Core switching and routing

Put simply not all switches equal. This should be obvious, there’s a reason all vendors have a wide range of options at different prices, but… what happens if you get the wrong kit?

The most obvious metric is the device throughput – how much traffic can be switched or routed by the hardware – you simply want to avoid bottlenecks where possible and that’s straight forward enough. If you have a 10Gb internet connection and plug it into a 1Gb switch port, you now have a 1Gb internet connection. I have seen that done and the ticket raised “why are we not getting the speed we’re paying for”.

What I’m more interested in is table sizes.

Switches have MAC tables and routers have ARP tables (IPv4) and Neighbour tables (IPv6) and, yes, these are often the same physical devices.

The MAC table records the MAC addresses seen on each port and is key to switching traffic efficiently, sending frames only to the appropriate port. The ARP and Neighbour tables match an IP address to a MAC address so incoming packets can be forwarded. If these tables are filled the router may drop traffic for any addresses it doesn’t know.

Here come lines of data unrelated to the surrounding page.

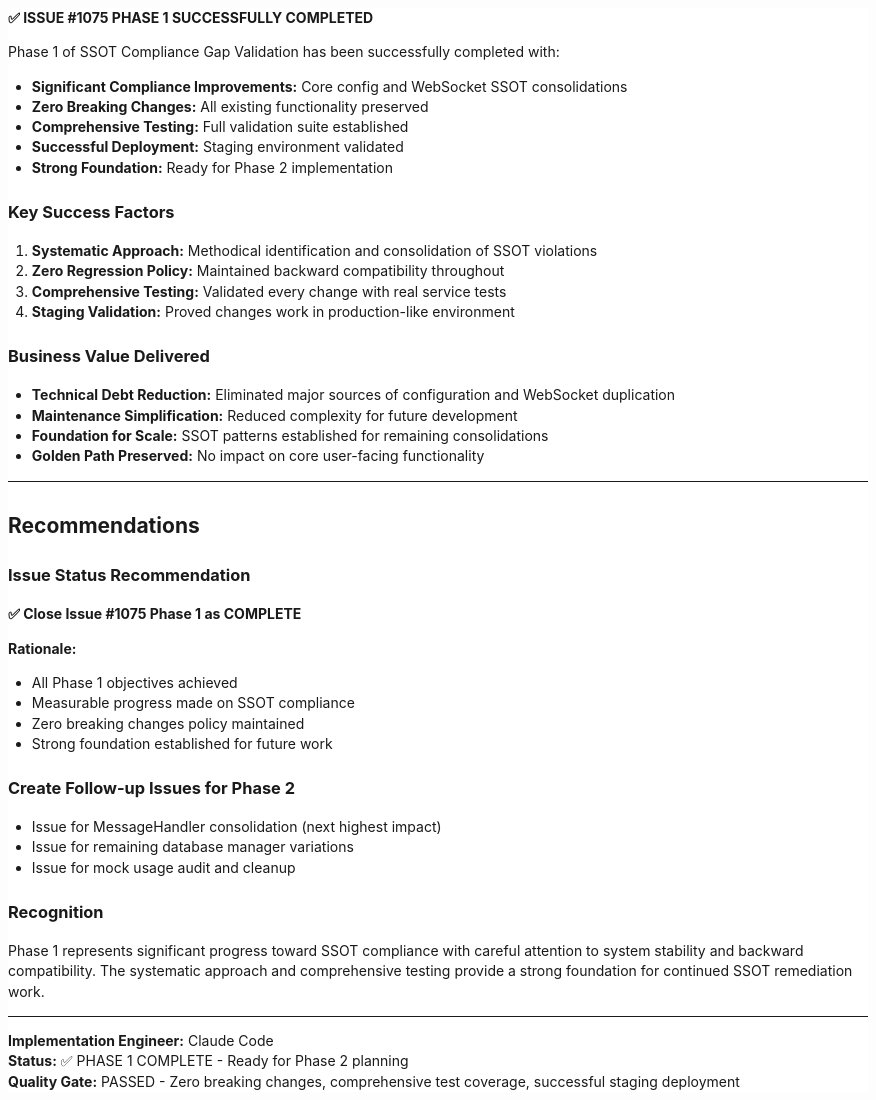 **✅ ISSUE #1075 PHASE 1 SUCCESSFULLY COMPLETED**

Phase 1 of SSOT Compliance Gap Validation has been successfully completed with:

- **Significant Compliance Improvements:** Core config and WebSocket SSOT consolidations
- **Zero Breaking Changes:** All existing functionality preserved
- **Comprehensive Testing:** Full validation suite established
- **Successful Deployment:** Staging environment validated
- **Strong Foundation:** Ready for Phase 2 implementation

### **Key Success Factors**
1. **Systematic Approach:** Methodical identification and consolidation of SSOT violations
2. **Zero Regression Policy:** Maintained backward compatibility throughout
3. **Comprehensive Testing:** Validated every change with real service tests
4. **Staging Validation:** Proved changes work in production-like environment

### **Business Value Delivered**
- **Technical Debt Reduction:** Eliminated major sources of configuration and WebSocket duplication
- **Maintenance Simplification:** Reduced complexity for future development
- **Foundation for Scale:** SSOT patterns established for remaining consolidations
- **Golden Path Preserved:** No impact on core user-facing functionality

---

## Recommendations

### **Issue Status Recommendation**
**✅ Close Issue #1075 Phase 1 as COMPLETE**

**Rationale:**
- All Phase 1 objectives achieved
- Measurable progress made on SSOT compliance
- Zero breaking changes policy maintained
- Strong foundation established for future work

### **Create Follow-up Issues for Phase 2**
- Issue for MessageHandler consolidation (next highest impact)
- Issue for remaining database manager variations
- Issue for mock usage audit and cleanup

### **Recognition**
Phase 1 represents significant progress toward SSOT compliance with careful attention to system stability and backward compatibility. The systematic approach and comprehensive testing provide a strong foundation for continued SSOT remediation work.

---

**Implementation Engineer:** Claude Code  
**Status:** ✅ PHASE 1 COMPLETE - Ready for Phase 2 planning  
**Quality Gate:** PASSED - Zero breaking changes, comprehensive test coverage, successful staging deployment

Put simply the network equipment needs to have sufficiently large table sizes to accommodate the number of network clients. When this is not the case, things stop working and often in unpredictable ways; some clients will work just fine, others won’t work at all. Maybe someone was happily on line at 10am but at 10:11am when they try again, nothing is working.

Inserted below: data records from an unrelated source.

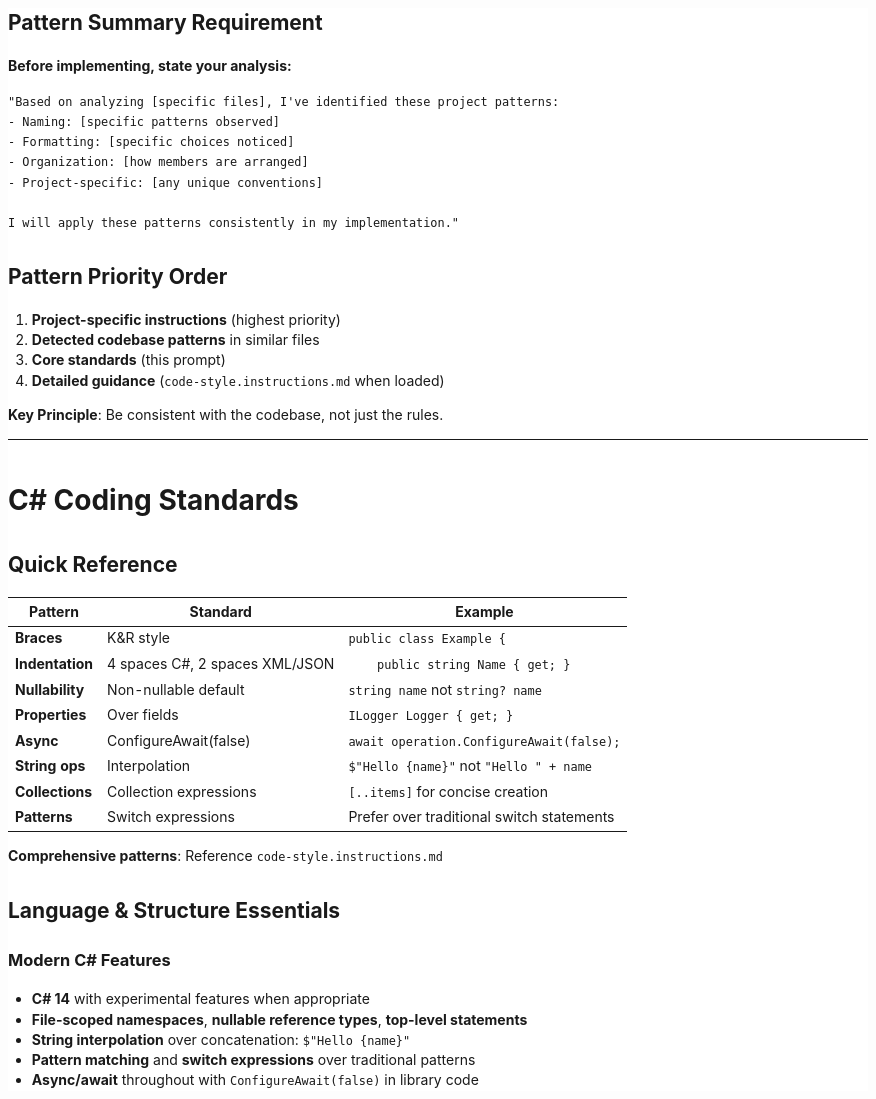 ## Pattern Summary Requirement

**Before implementing, state your analysis:**

```
"Based on analyzing [specific files], I've identified these project patterns:
- Naming: [specific patterns observed]
- Formatting: [specific choices noticed]  
- Organization: [how members are arranged]
- Project-specific: [any unique conventions]

I will apply these patterns consistently in my implementation."
```

## Pattern Priority Order

1. **Project-specific instructions** (highest priority)
2. **Detected codebase patterns** in similar files
3. **Core standards** (this prompt)
4. **Detailed guidance** (`code-style.instructions.md` when loaded)

**Key Principle**: Be consistent with the codebase, not just the rules.

---

# C# Coding Standards

## Quick Reference

| Pattern         | Standard                       | Example                                   |
|-----------------|--------------------------------|-------------------------------------------|
| **Braces**      | K&R style                      | `public class Example {`                  |
| **Indentation** | 4 spaces C#, 2 spaces XML/JSON | `    public string Name { get; }`         |
| **Nullability** | Non-nullable default           | `string name` not `string? name`          |
| **Properties**  | Over fields                     | `ILogger Logger { get; }`                 |
| **Async**       | ConfigureAwait(false)           | `await operation.ConfigureAwait(false);`   |
| **String ops**  | Interpolation                  | `$"Hello {name}"` not `"Hello " + name`   |
| **Collections** | Collection expressions         | `[..items]` for concise creation          |
| **Patterns**    | Switch expressions             | Prefer over traditional switch statements |

**Comprehensive patterns**: Reference `code-style.instructions.md`

## Language & Structure Essentials

### Modern C# Features
- **C# 14** with experimental features when appropriate
- **File-scoped namespaces**, **nullable reference types**, **top-level statements**
- **String interpolation** over concatenation: `$"Hello {name}"`
- **Pattern matching** and **switch expressions** over traditional patterns
- **Async/await** throughout with `ConfigureAwait(false)` in library code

This is a common problem with cheap gear. The ISP router might let you setup a really large subnet but it may only be able to handle 50 clients at once due to memory limitations. It’s weird to refer to network gear as “prosumer” but there’s plenty of more affordable kit out there that will take the config you want without delivering what you need.

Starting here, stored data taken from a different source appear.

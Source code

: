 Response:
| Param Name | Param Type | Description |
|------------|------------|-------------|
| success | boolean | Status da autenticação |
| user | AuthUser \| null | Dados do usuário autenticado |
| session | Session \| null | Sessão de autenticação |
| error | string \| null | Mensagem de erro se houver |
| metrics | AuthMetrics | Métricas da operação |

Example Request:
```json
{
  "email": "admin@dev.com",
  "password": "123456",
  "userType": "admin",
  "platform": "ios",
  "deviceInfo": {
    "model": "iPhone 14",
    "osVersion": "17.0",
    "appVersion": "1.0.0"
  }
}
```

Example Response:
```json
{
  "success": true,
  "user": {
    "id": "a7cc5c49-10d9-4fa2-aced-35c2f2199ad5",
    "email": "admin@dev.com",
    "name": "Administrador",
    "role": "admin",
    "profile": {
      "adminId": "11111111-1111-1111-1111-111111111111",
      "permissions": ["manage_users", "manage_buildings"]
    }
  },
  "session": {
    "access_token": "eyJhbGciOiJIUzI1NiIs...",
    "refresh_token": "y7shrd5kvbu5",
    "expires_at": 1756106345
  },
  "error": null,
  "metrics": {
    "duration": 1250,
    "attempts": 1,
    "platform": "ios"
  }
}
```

With serious enterprise gear the table sizes are often really big but the devil is in the detail. A switch might have full layer3 support but be weighted towards layer2 tables with a HUGE MAC table supporting hundreds of thousands of MAC addresses but perhaps a much smaller layer3 table of only 16,000 or so. Because you usually want one or the other the switch may allow you to configure which table is larger.

Here’s a little tale from personal experience. Consider a university campus wireless network which could see over 20,000 clients. As part of a general upgrade the routing was moved from an aging Procurve 5400 switch to a Comware 5900. Everything was great until, a couple of weeks later, term started and the client numbers climbed past 16,000 at which point the calls started coming in about the Wi-Fi not working.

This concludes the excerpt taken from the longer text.